Where do you see yourself and your business in five years?

I don’t have a crystal ball, so I really have no idea. I’ll still be doing something I love, surrounded by people I enjoy working with and spending time with. I would like for that circle of people to expand. Hopefully, we will find some adventurous clients that are willing to take the risk of thinking differently about workplaces, and maybe we can create some outstanding spaces that people love to spend time in. 

What’s your piece of advice for people who want to quit their 9-5 job and start a business?

Question yourself and your motives for doing this. If you want to do it because you think it will make life easier, you will have to work less, you will be financially more successful, and people will be more admiring of you. Then don’t do it. Only do it if you absolutely believe you can make a difference; you can make the world better in some small way. 

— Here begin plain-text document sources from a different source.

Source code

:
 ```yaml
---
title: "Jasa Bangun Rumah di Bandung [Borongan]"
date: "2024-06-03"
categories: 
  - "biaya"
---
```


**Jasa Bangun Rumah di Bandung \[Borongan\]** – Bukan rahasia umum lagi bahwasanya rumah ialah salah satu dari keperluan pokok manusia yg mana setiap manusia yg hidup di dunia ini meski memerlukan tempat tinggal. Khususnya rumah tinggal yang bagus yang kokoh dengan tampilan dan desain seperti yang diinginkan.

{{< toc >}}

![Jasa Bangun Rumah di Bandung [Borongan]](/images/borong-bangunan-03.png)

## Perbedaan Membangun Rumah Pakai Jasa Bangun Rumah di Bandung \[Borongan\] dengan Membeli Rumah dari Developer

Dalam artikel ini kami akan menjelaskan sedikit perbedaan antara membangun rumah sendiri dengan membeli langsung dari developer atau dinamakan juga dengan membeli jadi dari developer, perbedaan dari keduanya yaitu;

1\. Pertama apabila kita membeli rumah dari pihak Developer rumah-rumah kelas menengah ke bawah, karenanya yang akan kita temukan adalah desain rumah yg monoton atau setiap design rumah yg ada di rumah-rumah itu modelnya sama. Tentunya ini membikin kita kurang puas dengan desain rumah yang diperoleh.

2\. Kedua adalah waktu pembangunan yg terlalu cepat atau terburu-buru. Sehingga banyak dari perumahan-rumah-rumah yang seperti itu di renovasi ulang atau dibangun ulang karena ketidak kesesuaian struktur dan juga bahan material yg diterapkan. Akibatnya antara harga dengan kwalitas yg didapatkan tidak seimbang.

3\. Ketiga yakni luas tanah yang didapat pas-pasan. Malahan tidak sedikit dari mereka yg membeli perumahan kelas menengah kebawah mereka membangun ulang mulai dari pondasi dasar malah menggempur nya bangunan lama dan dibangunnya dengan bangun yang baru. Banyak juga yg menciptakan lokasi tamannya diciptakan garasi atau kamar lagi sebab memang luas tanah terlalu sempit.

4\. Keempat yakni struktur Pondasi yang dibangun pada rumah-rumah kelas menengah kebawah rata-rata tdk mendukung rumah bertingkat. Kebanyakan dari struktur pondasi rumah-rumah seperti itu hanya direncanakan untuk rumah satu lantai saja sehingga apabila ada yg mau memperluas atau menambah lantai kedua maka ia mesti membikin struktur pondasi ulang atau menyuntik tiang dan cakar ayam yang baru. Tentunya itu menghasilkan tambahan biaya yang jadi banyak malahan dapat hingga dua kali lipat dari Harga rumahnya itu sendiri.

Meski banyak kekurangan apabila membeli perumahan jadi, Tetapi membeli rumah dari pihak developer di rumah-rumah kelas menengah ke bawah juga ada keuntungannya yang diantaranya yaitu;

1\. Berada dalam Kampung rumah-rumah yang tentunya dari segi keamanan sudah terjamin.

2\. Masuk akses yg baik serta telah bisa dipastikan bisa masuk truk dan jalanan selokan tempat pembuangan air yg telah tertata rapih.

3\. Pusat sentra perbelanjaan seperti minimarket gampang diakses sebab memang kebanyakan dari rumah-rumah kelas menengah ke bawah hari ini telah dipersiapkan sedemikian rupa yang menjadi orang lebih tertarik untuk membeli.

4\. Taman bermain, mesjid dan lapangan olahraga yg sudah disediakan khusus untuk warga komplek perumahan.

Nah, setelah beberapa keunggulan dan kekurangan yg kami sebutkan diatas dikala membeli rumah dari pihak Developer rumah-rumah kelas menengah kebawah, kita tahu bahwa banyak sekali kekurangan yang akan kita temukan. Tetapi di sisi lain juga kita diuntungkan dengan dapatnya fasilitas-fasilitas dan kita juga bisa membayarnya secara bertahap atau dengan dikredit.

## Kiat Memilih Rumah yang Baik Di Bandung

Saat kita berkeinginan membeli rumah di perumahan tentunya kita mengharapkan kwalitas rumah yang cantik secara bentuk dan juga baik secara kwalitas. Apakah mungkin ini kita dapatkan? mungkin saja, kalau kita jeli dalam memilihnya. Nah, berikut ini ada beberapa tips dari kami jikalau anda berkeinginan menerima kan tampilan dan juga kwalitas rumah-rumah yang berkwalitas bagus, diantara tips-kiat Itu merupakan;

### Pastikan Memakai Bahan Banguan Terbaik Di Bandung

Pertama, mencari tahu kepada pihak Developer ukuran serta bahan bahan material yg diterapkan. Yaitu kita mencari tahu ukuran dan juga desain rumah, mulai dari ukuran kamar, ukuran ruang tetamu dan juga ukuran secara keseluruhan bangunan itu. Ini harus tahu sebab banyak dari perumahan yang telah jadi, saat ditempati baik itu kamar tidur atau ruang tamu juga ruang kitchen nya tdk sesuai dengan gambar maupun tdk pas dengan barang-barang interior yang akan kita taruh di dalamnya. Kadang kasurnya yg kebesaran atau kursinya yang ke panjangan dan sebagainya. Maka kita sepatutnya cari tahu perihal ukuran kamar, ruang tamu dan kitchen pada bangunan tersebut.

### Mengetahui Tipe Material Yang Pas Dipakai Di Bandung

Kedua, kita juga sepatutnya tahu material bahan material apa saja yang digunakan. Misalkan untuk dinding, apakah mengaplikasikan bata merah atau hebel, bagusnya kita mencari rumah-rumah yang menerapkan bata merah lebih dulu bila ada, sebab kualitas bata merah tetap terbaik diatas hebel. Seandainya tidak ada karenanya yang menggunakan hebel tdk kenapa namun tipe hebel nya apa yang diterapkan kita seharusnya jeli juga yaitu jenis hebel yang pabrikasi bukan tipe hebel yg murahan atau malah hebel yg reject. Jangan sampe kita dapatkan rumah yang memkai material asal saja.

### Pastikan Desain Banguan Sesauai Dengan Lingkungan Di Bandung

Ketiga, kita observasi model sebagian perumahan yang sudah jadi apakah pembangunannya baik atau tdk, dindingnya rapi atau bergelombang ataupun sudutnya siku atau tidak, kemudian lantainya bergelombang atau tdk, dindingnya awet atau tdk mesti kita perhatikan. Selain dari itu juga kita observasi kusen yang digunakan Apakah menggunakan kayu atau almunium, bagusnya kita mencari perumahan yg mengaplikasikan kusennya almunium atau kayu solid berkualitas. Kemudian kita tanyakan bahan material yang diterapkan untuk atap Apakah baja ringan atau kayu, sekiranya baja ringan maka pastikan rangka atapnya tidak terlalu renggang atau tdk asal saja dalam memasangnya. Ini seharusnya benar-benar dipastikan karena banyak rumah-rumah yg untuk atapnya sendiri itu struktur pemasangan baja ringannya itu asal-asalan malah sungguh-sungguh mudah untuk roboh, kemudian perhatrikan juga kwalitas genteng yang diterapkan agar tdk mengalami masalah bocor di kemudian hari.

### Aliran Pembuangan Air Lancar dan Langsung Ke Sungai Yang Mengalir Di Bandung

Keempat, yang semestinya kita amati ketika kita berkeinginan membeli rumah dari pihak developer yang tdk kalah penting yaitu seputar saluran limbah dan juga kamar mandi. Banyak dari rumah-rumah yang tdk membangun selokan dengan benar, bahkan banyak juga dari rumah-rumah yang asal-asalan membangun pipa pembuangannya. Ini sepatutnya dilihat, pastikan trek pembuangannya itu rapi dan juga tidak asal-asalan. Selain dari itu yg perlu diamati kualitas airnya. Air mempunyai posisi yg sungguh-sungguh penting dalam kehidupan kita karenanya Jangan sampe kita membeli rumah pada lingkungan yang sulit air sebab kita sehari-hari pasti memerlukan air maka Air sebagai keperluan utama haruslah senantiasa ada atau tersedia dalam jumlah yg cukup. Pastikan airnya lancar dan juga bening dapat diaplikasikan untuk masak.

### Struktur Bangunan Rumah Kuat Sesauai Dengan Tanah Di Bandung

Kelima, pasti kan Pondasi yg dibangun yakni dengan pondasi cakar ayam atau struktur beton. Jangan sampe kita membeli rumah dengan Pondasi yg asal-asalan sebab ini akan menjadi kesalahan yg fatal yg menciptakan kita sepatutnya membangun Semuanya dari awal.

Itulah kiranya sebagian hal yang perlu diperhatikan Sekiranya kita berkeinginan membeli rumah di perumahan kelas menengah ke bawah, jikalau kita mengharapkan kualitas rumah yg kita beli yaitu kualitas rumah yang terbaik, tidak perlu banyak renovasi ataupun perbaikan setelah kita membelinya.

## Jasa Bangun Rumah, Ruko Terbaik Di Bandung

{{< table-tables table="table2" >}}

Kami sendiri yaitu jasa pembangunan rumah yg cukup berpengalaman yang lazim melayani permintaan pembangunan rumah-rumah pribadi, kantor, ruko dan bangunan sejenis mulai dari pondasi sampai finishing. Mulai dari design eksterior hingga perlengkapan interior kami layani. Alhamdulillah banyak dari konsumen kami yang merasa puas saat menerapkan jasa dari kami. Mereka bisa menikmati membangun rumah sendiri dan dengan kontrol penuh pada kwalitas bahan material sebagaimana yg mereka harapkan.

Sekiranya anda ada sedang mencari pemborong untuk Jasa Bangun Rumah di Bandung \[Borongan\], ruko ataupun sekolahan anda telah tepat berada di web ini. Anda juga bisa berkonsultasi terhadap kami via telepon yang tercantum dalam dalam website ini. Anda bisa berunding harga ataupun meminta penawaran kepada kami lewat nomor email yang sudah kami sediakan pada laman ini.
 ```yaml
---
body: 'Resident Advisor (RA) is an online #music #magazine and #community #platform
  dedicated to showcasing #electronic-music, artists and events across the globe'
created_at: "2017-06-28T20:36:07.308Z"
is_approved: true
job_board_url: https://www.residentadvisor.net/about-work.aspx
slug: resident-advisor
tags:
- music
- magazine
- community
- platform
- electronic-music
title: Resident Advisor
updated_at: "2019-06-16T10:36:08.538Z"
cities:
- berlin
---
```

The future of the digital world might be ruled by blockchain and cryptocurrency. Do you think it would be challenging for all age groups to gain knowledge about the same? How can we educate them?

Blockchain and cryptocurrency are not the future. They are the present. The future has the potential to be anything. As human beings, one of our best skills is our ability to gain knowledge and adapt. This is not constrained by age and to suggest so is ageist. Gaining knowledge is more determined by the level of interest, so I guess those that are interested and curious learn more than those that are not. I see no need to force people to learn about things that don’t interest them. Simply explaining the benefit of knowledge is sufficient, and then it is their choice. 

What do you think could be the future of NFT? How useful can they be for everyone?

Personally, I don’t see NFTs as being useful. They provide certificates of ownership. In many cases, they are defining ownership for things that cannot really be owned or that can be easily replicated and copied without the ability to determine any difference between an original or a duplicate. How is this useful? I think they need to evolve and find a way to be useful beyond their current limitations.

Do you think NFTs, which are open to virtual reality, could adversely impact our health due to increased screen time?

Given that in Q3 of 2021 in Singapore, the average time spent looking at a screen is 13.24 hours, broken down as follows; 7.29 hours on the internet, 2.53 hours watching TV (broadcast and/or streaming), 2.31 hours on social media and 1.11 hours on a game console. I don’t think NFTs in virtual reality are going to increase this significantly. 

What are your “5 Things I Wish Someone Told Me Before I Started” and why?

  • Don’t try to conform if it doesn’t fit comfortably – We waste too much time trying to live up to others’ expectations, and it benefits nobody.
  • Smile more – It makes people around you feel better.
  • Let people do things their own way – There is no right or wrong, and forcing people to do things the way you think is best limits their potential to find a better way.
  • Learn something new every day – It feels good.
  • Don’t worry – things always work out, and worrying is a waste of energy, although it’s still hard to achieve this.

What would you tell yourself ten to twenty years ago that you wish you knew then?

There is nothing I would have told myself ten to 20 years ago; life is a journey of discovery. Most of the fun and benefits are to be gained by learning things first and sometimes the hard way. Being able to tell me 20 years ago something that I know now would be like somebody telling me the ending of a movie before I’ve seen it. 

Lastly, what do you think this world needs the most? 

More people with genius-level creativity to solve problems.